Revamp educational curricula – Roberts
Head of the Hugh Shearer Labour Studies Institute, Danny Roberts, says the new year provides a golden opportunity for the country to revamp the current educational curricula.
He is encouraging the education sector to begin the process of re-educating the next generation on the virtues of proper values and attitudes, wealth creation, and the teaching of Garveyism from the early childhood to the high-school levels.
“These strategic choices must be done now, even as we move to fixing our labour market to ensure adequate employment protection legislation are in place to prevent the continued exploitation of some segments of our labour force,” Roberts said in his New Year’s message.
The trade union stalwart also called for the passage of the Sexual Harassment Act, the Occupational Health and Safety Act, and amendments to the Employment Termination and Redundancy Payments Act, saying they should be priority considerations for completion during the first half of the year.
A parliamentary committee that is examining the Occupational Health and Safety Act has scheduled a number of meetings in Gordon House for next week.
The Hugh Shearer Labour Studies Institute, through The University of the West Indies, Open Campus, will be collaborating with the Bureau of Gender Affairs in the Ministry of Culture, Gender, Entertainment and Sport to conduct a series of sexual harassment training once the legislation comes into effect.

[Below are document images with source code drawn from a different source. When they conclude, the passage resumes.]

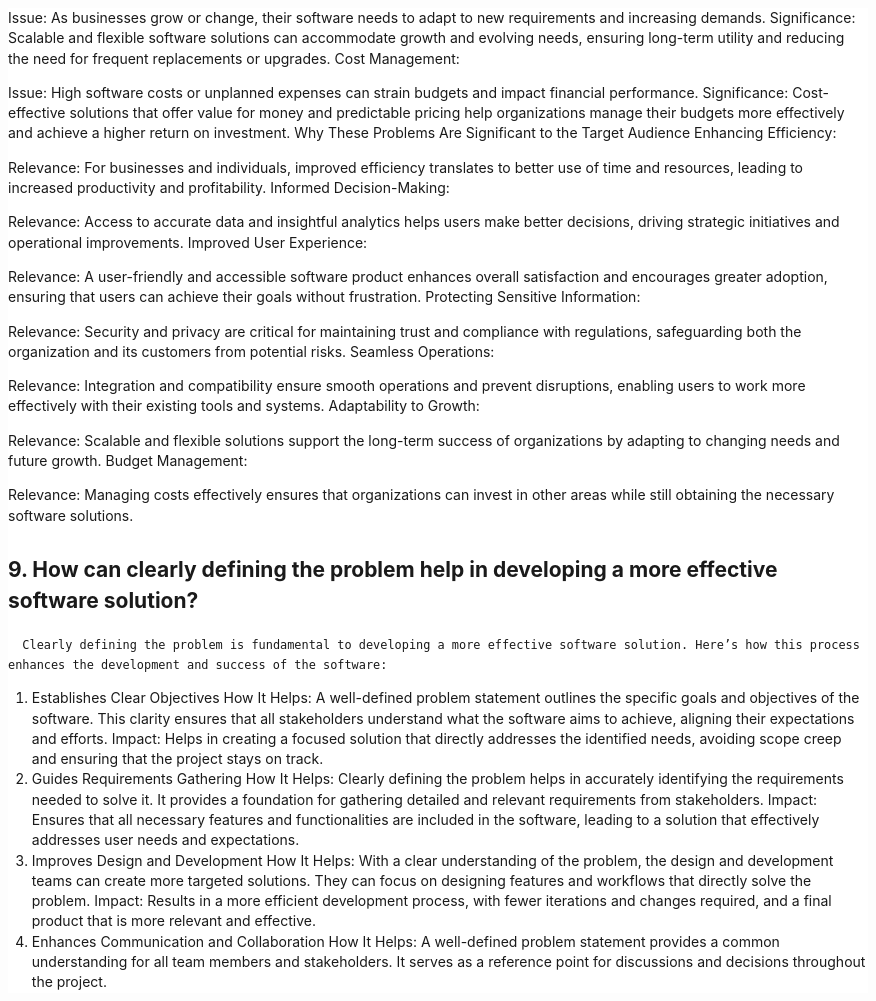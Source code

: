 Issue: As businesses grow or change, their software needs to adapt to new requirements and increasing demands.
Significance: Scalable and flexible software solutions can accommodate growth and evolving needs, ensuring long-term utility and reducing the need for frequent replacements or upgrades.
Cost Management:

Issue: High software costs or unplanned expenses can strain budgets and impact financial performance.
Significance: Cost-effective solutions that offer value for money and predictable pricing help organizations manage their budgets more effectively and achieve a higher return on investment.
Why These Problems Are Significant to the Target Audience
Enhancing Efficiency:

Relevance: For businesses and individuals, improved efficiency translates to better use of time and resources, leading to increased productivity and profitability.
Informed Decision-Making:

Relevance: Access to accurate data and insightful analytics helps users make better decisions, driving strategic initiatives and operational improvements.
Improved User Experience:

Relevance: A user-friendly and accessible software product enhances overall satisfaction and encourages greater adoption, ensuring that users can achieve their goals without frustration.
Protecting Sensitive Information:

Relevance: Security and privacy are critical for maintaining trust and compliance with regulations, safeguarding both the organization and its customers from potential risks.
Seamless Operations:

Relevance: Integration and compatibility ensure smooth operations and prevent disruptions, enabling users to work more effectively with their existing tools and systems.
Adaptability to Growth:

Relevance: Scalable and flexible solutions support the long-term success of organizations by adapting to changing needs and future growth.
Budget Management:

Relevance: Managing costs effectively ensures that organizations can invest in other areas while still obtaining the necessary software solutions.

## 9. How can clearly defining the problem help in developing a more effective software solution?
      Clearly defining the problem is fundamental to developing a more effective software solution. Here’s how this process enhances the development and success of the software:

1. Establishes Clear Objectives
How It Helps: A well-defined problem statement outlines the specific goals and objectives of the software. This clarity ensures that all stakeholders understand what the software aims to achieve, aligning their expectations and efforts.
Impact: Helps in creating a focused solution that directly addresses the identified needs, avoiding scope creep and ensuring that the project stays on track.
2. Guides Requirements Gathering
How It Helps: Clearly defining the problem helps in accurately identifying the requirements needed to solve it. It provides a foundation for gathering detailed and relevant requirements from stakeholders.
Impact: Ensures that all necessary features and functionalities are included in the software, leading to a solution that effectively addresses user needs and expectations.
3. Improves Design and Development
How It Helps: With a clear understanding of the problem, the design and development teams can create more targeted solutions. They can focus on designing features and workflows that directly solve the problem.
Impact: Results in a more efficient development process, with fewer iterations and changes required, and a final product that is more relevant and effective.
4. Enhances Communication and Collaboration
How It Helps: A well-defined problem statement provides a common understanding for all team members and stakeholders. It serves as a reference point for discussions and decisions throughout the project.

“Its success, however, will depend on the extent to which persons are inculcated, primarily from an early age, with the proper attitude that promotes self-respect, dignity, and self-esteem, which are critical to peace, harmony and a productive relationship not only at the workplace but within communities,” Roberts argued.
Roberts is also contending that the decade of the 2020s should symbolise a real attempt by the country’s political leaders to introduce strategic, long-term changes to Jamaica’s social and economic arrangements to fundamentally alter the historic legacies of low productivity, inequality, and violence, which have marred the country’s sustainable development in the post-Independence era.